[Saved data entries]

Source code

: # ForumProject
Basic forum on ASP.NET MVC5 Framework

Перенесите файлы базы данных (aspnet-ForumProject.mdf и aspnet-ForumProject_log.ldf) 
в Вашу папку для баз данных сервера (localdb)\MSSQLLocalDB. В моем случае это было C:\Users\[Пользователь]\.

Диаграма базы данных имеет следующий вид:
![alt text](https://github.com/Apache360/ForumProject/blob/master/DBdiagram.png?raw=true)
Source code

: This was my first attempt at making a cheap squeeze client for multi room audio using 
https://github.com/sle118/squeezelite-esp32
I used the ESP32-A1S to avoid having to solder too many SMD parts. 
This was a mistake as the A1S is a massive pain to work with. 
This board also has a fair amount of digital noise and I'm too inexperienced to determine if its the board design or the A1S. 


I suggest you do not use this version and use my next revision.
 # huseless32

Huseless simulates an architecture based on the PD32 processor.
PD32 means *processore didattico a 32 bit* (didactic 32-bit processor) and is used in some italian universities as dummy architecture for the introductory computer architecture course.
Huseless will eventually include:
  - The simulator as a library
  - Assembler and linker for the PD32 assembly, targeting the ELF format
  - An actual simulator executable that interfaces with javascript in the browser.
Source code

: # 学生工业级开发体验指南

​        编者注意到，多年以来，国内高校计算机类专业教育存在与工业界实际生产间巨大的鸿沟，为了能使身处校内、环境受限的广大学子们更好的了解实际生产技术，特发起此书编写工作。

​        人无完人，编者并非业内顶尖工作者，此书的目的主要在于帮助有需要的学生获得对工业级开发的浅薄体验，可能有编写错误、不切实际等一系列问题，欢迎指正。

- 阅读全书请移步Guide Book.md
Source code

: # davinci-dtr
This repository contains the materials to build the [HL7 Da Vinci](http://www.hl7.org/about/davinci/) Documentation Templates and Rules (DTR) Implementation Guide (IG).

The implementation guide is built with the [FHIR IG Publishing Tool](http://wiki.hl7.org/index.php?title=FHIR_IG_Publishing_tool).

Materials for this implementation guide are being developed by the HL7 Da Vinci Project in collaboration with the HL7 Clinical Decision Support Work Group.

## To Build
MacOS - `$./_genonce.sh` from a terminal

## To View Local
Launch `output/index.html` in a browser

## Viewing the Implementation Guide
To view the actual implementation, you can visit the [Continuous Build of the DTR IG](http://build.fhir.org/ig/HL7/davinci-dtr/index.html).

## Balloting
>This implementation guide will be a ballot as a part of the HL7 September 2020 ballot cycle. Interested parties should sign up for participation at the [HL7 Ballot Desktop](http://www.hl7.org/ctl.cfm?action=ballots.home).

TASK DIRECTIONS:
Output each entry exactly. Leave none out.

TASK SOLUTION:
Source code

: # ForumProject
Basic forum on ASP.NET MVC5 Framework

Перенесите файлы базы данных (aspnet-ForumProject.mdf и aspnet-ForumProject_log.ldf) 
в Вашу папку для баз данных сервера (localdb)\MSSQLLocalDB. В моем случае это было C:\Users\[Пользователь]\.

Диаграма базы данных имеет следующий вид:
![alt text](https://github.com/Apache360/ForumProject/blob/master/DBdiagram.png?raw=true)
Source code

: This was my first attempt at making a cheap squeeze client for multi room audio using 
https://github.com/sle118/squeezelite-esp32
I used the ESP32-A1S to avoid having to solder too many SMD parts. 
This was a mistake as the A1S is a massive pain to work with. 
This board also has a fair amount of digital noise and I'm too inexperienced to determine if its the board design or the A1S. 


I suggest you do not use this version and use my next revision.
 # huseless32

Huseless simulates an architecture based on the PD32 processor.
PD32 means *processore didattico a 32 bit* (didactic 32-bit processor) and is used in some italian universities as dummy architecture for the introductory computer architecture course.
Huseless will eventually include:
  - The simulator as a library
  - Assembler and linker for the PD32 assembly, targeting the ELF format
  - An actual simulator executable that interfaces with javascript in the browser.
Source code

: # 学生工业级开发体验指南

​        编者注意到，多年以来，国内高校计算机类专业教育存在与工业界实际生产间巨大的鸿沟，为了能使身处校内、环境受限的广大学子们更好的了解实际生产技术，特发起此书编写工作。

​        人无完人，编者并非业内顶尖工作者，此书的目的主要在于帮助有需要的学生获得对工业级开发的浅薄体验，可能有编写错误、不切实际等一系列问题，欢迎指正。

- 阅读全书请移步Guide Book.md
Source code

: # davinci-dtr
This repository contains the materials to build the [HL7 Da Vinci](http://www.hl7.org/about/davinci/) Documentation Templates and Rules (DTR) Implementation Guide (IG).

The implementation guide is built with the [FHIR IG Publishing Tool](http://wiki.hl7.org/index.php?title=FHIR_IG_Publishing_tool).

Materials for this implementation guide are being developed by the HL7 Da Vinci Project in collaboration with the HL7 Clinical Decision Support Work Group.

## To Build
MacOS - `$./_genonce.sh` from a terminal

## To View Local
Launch `output/index.html` in a browser

## Viewing the Implementation Guide
To view the actual implementation, you can visit the [Continuous Build of the DTR IG](http://build.fhir.org/ig/HL7/davinci-dtr/index.html).

## Balloting
>This implementation guide will be a ballot as a part of the HL7 September 2020 ballot cycle. Interested parties should sign up for participation at the [HL7 Ballot Desktop](http://www.hl7.org/ctl.cfm?action=ballots.home).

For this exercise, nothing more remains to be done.